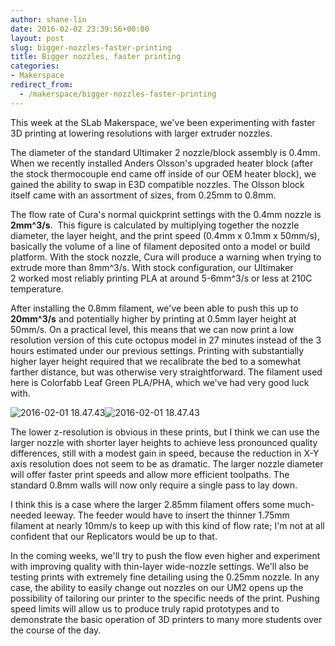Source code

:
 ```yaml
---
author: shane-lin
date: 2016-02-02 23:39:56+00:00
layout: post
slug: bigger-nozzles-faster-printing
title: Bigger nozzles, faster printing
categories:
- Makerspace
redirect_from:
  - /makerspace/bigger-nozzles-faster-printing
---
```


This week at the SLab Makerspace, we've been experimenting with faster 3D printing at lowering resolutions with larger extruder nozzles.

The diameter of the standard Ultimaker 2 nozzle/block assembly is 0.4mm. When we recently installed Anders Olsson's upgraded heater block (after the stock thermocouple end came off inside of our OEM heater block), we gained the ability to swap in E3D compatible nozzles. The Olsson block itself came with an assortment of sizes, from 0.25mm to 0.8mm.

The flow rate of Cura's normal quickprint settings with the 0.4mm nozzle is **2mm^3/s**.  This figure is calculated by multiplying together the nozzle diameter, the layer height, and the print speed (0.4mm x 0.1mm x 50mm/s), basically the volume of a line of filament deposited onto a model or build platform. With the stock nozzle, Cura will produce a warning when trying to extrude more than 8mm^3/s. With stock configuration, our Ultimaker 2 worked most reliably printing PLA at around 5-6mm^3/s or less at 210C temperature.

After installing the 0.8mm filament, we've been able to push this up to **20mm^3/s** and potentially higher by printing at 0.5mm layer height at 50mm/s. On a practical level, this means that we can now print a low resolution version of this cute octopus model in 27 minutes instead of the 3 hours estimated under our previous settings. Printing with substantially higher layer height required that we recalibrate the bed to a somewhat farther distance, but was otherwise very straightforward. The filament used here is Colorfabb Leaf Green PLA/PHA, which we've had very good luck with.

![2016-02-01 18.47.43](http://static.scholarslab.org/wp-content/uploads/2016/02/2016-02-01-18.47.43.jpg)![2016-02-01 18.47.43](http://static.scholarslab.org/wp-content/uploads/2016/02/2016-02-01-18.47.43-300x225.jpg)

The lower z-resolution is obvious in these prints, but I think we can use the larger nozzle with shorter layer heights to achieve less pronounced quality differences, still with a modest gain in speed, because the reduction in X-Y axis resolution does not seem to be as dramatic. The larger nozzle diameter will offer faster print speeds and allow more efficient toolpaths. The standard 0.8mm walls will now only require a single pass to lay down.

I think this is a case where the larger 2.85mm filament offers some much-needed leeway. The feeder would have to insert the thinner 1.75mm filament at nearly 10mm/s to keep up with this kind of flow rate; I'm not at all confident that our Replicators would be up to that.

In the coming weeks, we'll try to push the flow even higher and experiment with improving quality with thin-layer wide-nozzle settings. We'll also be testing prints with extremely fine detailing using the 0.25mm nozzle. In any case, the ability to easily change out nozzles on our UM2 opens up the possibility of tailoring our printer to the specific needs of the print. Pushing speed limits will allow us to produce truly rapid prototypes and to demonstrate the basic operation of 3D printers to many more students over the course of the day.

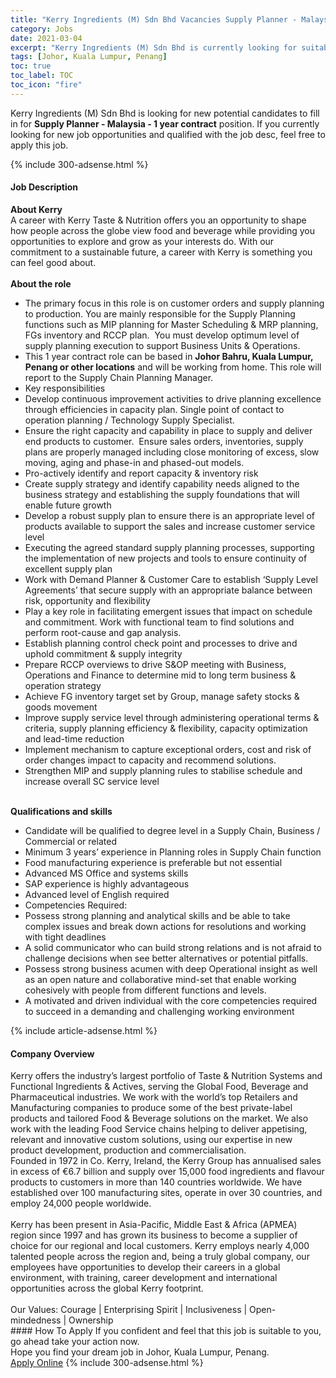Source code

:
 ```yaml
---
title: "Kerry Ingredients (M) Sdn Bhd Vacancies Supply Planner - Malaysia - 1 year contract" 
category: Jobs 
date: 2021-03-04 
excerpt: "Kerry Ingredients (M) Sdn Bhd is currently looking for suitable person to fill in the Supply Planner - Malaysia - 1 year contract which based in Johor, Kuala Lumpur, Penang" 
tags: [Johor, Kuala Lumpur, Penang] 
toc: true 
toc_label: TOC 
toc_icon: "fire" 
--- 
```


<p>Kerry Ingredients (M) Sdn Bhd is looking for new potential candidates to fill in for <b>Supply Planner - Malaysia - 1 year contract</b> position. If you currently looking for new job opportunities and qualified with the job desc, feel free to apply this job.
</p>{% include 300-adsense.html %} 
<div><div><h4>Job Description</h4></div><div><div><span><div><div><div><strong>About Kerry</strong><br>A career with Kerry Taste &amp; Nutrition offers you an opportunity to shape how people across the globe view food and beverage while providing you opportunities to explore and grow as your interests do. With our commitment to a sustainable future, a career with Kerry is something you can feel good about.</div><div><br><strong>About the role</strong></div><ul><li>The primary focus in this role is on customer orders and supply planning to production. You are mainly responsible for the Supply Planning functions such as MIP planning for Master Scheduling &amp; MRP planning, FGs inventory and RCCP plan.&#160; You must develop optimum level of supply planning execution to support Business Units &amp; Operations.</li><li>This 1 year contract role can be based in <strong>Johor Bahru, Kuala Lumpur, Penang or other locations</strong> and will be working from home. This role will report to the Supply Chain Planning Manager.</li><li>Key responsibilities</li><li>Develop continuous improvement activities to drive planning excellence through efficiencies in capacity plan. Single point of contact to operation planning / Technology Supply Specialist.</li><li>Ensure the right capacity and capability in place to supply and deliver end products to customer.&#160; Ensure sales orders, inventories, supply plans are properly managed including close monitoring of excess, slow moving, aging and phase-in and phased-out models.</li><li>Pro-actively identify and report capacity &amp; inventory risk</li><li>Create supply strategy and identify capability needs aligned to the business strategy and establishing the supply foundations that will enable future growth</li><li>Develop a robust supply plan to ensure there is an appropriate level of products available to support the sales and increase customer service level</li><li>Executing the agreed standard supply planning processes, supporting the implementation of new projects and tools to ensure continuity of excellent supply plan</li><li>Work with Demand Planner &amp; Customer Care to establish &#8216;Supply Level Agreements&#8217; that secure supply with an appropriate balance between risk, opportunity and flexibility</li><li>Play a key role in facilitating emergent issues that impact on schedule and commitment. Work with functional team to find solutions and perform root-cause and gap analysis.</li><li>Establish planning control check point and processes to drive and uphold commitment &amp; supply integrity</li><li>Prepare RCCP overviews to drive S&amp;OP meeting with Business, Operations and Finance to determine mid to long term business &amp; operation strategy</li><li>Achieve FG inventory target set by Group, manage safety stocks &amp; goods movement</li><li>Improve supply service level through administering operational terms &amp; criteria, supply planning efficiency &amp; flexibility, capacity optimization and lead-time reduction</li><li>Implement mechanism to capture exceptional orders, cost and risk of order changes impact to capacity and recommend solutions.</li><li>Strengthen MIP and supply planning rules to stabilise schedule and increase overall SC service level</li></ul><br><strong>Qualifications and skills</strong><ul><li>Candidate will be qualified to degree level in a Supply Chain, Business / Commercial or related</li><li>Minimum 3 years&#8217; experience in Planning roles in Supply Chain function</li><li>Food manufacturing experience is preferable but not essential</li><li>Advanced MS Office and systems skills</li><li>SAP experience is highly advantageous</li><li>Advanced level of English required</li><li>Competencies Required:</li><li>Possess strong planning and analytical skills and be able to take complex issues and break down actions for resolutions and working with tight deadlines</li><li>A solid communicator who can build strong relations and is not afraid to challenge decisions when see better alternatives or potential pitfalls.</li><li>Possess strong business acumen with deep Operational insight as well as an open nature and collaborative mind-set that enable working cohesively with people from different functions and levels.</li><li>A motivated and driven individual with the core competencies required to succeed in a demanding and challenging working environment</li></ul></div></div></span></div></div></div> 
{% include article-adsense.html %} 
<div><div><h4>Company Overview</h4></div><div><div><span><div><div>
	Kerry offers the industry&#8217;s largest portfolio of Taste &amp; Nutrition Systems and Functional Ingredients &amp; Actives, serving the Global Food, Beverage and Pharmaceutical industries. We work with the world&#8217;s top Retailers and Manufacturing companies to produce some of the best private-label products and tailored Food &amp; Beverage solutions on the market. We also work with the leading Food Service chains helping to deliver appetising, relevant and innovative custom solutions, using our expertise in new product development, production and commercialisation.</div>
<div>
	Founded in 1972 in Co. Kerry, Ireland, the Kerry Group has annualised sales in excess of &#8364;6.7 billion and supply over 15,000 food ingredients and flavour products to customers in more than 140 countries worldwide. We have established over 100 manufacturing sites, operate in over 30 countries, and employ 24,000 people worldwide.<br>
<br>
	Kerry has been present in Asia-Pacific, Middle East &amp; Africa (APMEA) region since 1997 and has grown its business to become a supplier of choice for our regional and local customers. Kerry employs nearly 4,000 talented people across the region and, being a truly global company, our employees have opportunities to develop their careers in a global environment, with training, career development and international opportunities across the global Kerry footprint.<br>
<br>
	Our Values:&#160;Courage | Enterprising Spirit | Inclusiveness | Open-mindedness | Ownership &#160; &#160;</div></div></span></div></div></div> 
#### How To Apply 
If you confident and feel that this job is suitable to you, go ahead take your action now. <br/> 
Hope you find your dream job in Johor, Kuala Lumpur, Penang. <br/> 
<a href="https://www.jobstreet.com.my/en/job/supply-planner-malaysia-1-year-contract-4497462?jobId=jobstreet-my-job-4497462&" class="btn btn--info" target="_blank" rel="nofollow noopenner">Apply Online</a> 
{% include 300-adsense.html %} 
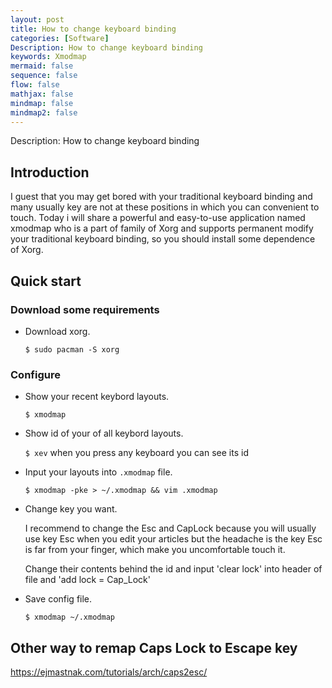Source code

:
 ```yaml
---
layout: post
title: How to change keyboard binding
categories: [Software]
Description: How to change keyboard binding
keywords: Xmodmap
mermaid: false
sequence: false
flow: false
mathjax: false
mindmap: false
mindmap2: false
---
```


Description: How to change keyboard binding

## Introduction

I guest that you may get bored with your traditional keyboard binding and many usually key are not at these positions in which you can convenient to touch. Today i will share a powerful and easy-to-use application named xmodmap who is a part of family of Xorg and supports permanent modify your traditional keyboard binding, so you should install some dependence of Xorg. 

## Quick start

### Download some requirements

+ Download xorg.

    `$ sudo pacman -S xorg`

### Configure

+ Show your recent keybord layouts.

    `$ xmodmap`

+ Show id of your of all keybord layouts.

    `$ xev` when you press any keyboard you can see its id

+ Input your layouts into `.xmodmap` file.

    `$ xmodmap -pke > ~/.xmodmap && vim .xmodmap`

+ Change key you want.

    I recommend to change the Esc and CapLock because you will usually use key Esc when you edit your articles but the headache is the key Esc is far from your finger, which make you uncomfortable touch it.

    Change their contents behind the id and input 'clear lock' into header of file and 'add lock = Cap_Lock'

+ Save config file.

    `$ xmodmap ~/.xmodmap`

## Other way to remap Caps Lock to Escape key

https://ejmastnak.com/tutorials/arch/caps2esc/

▸ Task to carry out
Find the lines in the records that contain the word "confident", then copy every one of them.

▸ Exercise answer
I think this is a case where the larger 2.85mm filament offers some much-needed leeway. The feeder would have to insert the thinner 1.75mm filament at nearly 10mm/s to keep up with this kind of flow rate; I'm not at all confident that our Replicators would be up to that.
If you confident and feel that this job is suitable to you, go ahead take your action now. <br/> 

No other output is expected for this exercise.